Initially,the liquid evaporates and the pressure exerted by the vapours on the walls of the container (vapour pressure) increases. After some time,it becomes constant,and an equilibrium is established between the liquid phase and the vapour phase. The vapour pressure at this stage is known as 'equilibrium vapour pressure' or 'saturated vapour pressure'.
Since the process of vaporisation is temperature-dependent,the temperature must be mentioned while reporting the vapour pressure of a liquid.
Boiling and Boiling Point:
- Boiling: When a liquid is heated in an open vessel,it vaporises from the surface. At the temperature where the vapour pressure of the liquid becomes equal to the external pressure,vaporisation occurs throughout the bulk of the liquid,and vapours expand freely into the surroundings. This condition of free vaporisation throughout the liquid is called boiling.
- Boiling Point: The temperature at which the vapour pressure of a liquid is equal to the external pressure is called the boiling point temperature at that pressure.
Normal and Standard Boiling Point: At $1 \text{ atm}$ pressure,the boiling temperature is called the 'normal boiling point',and at $1 \text{ bar}$,the boiling point is called the 'standard boiling point'. Note that the standard boiling point $(1 \text{ bar})$ is less than the normal boiling point $(1 \text{ atm})$.
e.g.,$\text{Standard boiling point of } H_2O = 99.6^{\circ}C \ (372.6 \ K) < \text{Normal boiling point of } H_2O = 100^{\circ}C \ (373 \ K)$,because $1 \text{ bar} < 1 \text{ atm}$.
Effect of Pressure on Boiling Point: If external pressure decreases,the boiling point decreases; if external pressure increases,the boiling point increases.
Examples:
$1$. On mountains,atmospheric pressure is lower,so the boiling point of water is lower,making it difficult to cook food properly.
$2$. In a pressure cooker,pressure is increased,which increases the boiling point of water,allowing for faster and more efficient cooking.
$3$. In hospitals,surgical instruments are sterilized in autoclaves where the boiling point of water is increased by raising the pressure above atmospheric pressure.

(N/A) Effect of Surface tension: Liquids generally assume the shape of their container. However,some phenomena occur due to surface tension:
$-$ Mercury forms spherical beads instead of spreading on a surface.
$-$ Soil particles at the bottom of a river remain separated but stick together when taken out.
$-$ $A$ liquid rises in a thin capillary tube upon contact.
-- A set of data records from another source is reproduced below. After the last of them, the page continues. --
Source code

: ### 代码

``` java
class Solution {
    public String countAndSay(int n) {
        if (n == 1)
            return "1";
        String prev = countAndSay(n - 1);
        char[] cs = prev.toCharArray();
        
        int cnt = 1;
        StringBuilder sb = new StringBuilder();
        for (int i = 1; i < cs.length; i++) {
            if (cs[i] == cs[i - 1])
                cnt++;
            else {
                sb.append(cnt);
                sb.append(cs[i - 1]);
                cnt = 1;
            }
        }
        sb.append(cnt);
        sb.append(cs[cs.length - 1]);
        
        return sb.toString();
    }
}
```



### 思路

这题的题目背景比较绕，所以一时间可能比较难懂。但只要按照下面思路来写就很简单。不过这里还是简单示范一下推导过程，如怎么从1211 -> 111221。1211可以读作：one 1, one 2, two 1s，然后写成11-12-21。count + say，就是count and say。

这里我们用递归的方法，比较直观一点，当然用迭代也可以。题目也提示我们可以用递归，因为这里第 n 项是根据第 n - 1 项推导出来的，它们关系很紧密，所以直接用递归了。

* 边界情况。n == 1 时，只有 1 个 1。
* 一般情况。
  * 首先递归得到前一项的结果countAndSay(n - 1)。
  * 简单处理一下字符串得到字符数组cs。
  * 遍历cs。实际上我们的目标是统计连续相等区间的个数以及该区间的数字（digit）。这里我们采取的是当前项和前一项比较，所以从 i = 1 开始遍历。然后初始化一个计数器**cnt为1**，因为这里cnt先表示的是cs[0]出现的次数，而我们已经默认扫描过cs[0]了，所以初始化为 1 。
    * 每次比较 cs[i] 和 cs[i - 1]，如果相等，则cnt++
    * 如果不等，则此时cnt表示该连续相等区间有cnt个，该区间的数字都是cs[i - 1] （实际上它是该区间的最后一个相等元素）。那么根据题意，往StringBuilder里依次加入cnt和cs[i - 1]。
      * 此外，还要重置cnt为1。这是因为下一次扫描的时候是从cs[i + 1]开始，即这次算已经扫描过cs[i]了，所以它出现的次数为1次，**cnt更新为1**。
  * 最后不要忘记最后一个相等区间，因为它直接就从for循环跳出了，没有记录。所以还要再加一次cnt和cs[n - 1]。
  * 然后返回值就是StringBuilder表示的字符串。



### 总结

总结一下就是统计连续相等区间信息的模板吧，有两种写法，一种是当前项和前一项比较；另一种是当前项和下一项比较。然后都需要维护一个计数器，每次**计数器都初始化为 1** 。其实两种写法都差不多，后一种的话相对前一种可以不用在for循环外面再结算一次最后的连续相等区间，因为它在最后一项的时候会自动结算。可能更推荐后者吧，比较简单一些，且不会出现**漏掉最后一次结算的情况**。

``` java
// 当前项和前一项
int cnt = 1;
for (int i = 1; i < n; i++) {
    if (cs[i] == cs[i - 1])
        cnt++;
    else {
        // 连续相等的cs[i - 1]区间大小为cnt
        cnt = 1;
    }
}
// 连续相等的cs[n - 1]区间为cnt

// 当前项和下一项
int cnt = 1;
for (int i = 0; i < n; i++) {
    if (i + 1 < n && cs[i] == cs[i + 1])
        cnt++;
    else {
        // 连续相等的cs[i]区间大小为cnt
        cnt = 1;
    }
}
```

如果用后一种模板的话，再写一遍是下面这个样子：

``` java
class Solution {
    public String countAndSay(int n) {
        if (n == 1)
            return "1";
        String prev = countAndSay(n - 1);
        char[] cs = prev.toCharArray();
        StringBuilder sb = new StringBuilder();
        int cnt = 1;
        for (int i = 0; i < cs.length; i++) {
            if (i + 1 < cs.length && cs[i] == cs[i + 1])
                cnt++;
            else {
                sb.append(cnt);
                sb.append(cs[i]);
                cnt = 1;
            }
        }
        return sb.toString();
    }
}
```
Explanation of surface tension:
$A$ molecule in the bulk of a liquid experiences equal intermolecular forces from all sides,resulting in no net force. However,a molecule on the surface experiences a net attractive force towards the interior of the liquid because there are no molecules above it. This net downward force gives surface molecules more energy than those in the bulk. Consequently,liquids tend to minimize the number of molecules at their surface.
Surface energy: The energy required to increase the surface area of a liquid by one unit is called 'surface energy' or 'surface tension energy'.
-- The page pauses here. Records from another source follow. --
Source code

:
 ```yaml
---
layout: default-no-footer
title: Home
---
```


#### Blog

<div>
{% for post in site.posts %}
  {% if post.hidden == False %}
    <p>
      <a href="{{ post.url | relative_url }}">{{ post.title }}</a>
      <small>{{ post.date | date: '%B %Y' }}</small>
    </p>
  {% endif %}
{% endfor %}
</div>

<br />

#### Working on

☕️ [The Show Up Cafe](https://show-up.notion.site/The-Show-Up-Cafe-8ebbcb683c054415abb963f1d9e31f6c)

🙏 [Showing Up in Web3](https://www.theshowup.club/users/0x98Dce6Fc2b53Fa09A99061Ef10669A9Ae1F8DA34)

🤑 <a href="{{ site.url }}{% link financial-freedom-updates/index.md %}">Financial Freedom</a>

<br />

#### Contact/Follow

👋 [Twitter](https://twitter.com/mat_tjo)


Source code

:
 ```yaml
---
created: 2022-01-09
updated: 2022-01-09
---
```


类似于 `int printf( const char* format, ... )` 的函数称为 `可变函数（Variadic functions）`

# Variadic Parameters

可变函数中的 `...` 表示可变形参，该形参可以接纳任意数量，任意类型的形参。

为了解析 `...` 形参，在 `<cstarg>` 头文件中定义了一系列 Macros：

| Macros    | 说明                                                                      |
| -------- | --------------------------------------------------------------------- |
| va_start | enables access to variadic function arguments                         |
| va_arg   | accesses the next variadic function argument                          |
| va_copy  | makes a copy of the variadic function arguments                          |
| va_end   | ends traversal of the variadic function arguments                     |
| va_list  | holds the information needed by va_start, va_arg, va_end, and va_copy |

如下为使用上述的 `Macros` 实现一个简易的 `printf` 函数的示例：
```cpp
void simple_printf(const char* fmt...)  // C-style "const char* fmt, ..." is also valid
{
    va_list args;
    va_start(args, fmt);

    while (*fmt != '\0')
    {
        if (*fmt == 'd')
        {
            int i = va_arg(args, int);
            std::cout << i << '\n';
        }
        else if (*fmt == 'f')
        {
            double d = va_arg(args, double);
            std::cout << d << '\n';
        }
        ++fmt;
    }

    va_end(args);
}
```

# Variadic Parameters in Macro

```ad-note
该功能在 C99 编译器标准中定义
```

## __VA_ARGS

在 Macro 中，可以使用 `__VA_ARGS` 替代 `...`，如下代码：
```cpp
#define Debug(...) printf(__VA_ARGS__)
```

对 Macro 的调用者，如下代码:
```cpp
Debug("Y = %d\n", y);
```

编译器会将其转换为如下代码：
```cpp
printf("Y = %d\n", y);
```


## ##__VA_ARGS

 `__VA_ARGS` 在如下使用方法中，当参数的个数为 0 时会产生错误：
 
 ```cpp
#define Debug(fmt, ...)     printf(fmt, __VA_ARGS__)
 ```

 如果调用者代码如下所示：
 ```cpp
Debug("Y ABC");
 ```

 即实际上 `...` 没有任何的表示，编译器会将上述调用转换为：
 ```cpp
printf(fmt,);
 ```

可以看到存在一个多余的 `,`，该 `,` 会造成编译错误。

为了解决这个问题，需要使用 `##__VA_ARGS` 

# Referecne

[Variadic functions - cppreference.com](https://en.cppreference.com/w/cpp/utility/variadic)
Definition of Viscosity: Viscosity is a measure of the resistance to flow,arising from internal friction between layers of fluid as they slip past one another. Strong intermolecular forces hold molecules together and resist the movement of layers.
Laminar flow: When a liquid flows over a fixed surface,the layer in contact with the surface is stationary. The velocity of upper layers increases with distance from the fixed layer. This regular gradation of velocity is called 'Laminar flow'.
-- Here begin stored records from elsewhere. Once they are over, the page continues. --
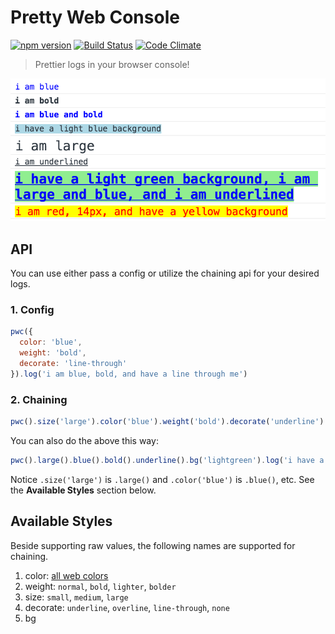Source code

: # Pretty Web Console

[![npm version](https://badge.fury.io/js/pretty-web-console.svg)](https://badge.fury.io/js/pretty-web-console)
[![Build Status](https://travis-ci.org/bbmoz/pretty-web-console.svg)](https://travis-ci.org/bbmoz/pretty-web-console)
[![Code Climate](https://codeclimate.com/github/bbmoz/pretty-web-console/badges/gpa.svg)](https://codeclimate.com/github/bbmoz/pretty-web-console)

> Prettier logs in your browser console!

![v0.0.5](/media/v0.0.5.png)

## API

You can use either pass a config or utilize the chaining api for your desired logs.

### 1. Config

```javascript
pwc({
  color: 'blue',
  weight: 'bold',
  decorate: 'line-through'
}).log('i am blue, bold, and have a line through me')
```

### 2. Chaining

```javascript
pwc().size('large').color('blue').weight('bold').decorate('underline').bg('lightgreen').log('i have a light green background, i am large and blue, and i am underlined')
```

You can also do the above this way:

```javascript
pwc().large().blue().bold().underline().bg('lightgreen').log('i have a light green background, i am large and blue, and i am underlined')
```

Notice `.size('large')` is `.large()` and `.color('blue')` is `.blue()`, etc. See the **Available Styles** section below.

## Available Styles

Beside supporting raw values, the following names are supported for chaining.

1. color: [all web colors](https://en.wikipedia.org/wiki/Web_colors#X11_color_names)
1. weight: `normal`, `bold`, `lighter`, `bolder`
1. size: `small`, `medium`, `large`
1. decorate: `underline`, `overline`, `line-through`, `none`
1. bg
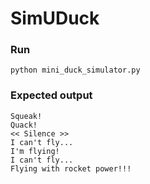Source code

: # SimUDuck

### Run
```
python mini_duck_simulator.py
```

### Expected output
```text
Squeak!
Quack!
<< Silence >>
I can't fly...
I'm flying!
I can't fly...
Flying with rocket power!!!
```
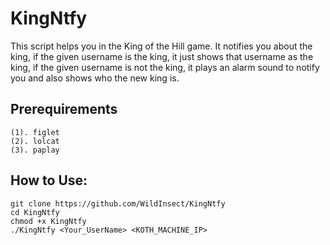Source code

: # KingNtfy

This script helps you in the King of the Hill game. It notifies you about the king, if the given username is the king, it just shows that username as the king, if the given username is not the king, it plays an alarm sound to notify you and also shows who the new king is.

## Prerequirements
```
(1). figlet
(2). lolcat
(3). paplay
```
## How to Use:
```
git clone https://github.com/WildInsect/KingNtfy
cd KingNtfy
chmod +x KingNtfy
./KingNtfy <Your_UserName> <KOTH_MACHINE_IP>
```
Mathematical Representation of Viscosity:
If the velocity of a layer at a distance $dz$ changes by a value $du$,the velocity gradient is $\frac{du}{dz}$.
The force $F$ required to maintain flow is proportional to the area of contact $A$ and the velocity gradient $\frac{du}{dz}$:
$(i)$ $F \propto A$
$(ii)$ $F \propto \frac{du}{dz}$
$\therefore F \propto A \left( \frac{du}{dz} \right)$
$\therefore F = \eta A \left( \frac{du}{dz} \right)$
Where $\eta$ is the coefficient of viscosity.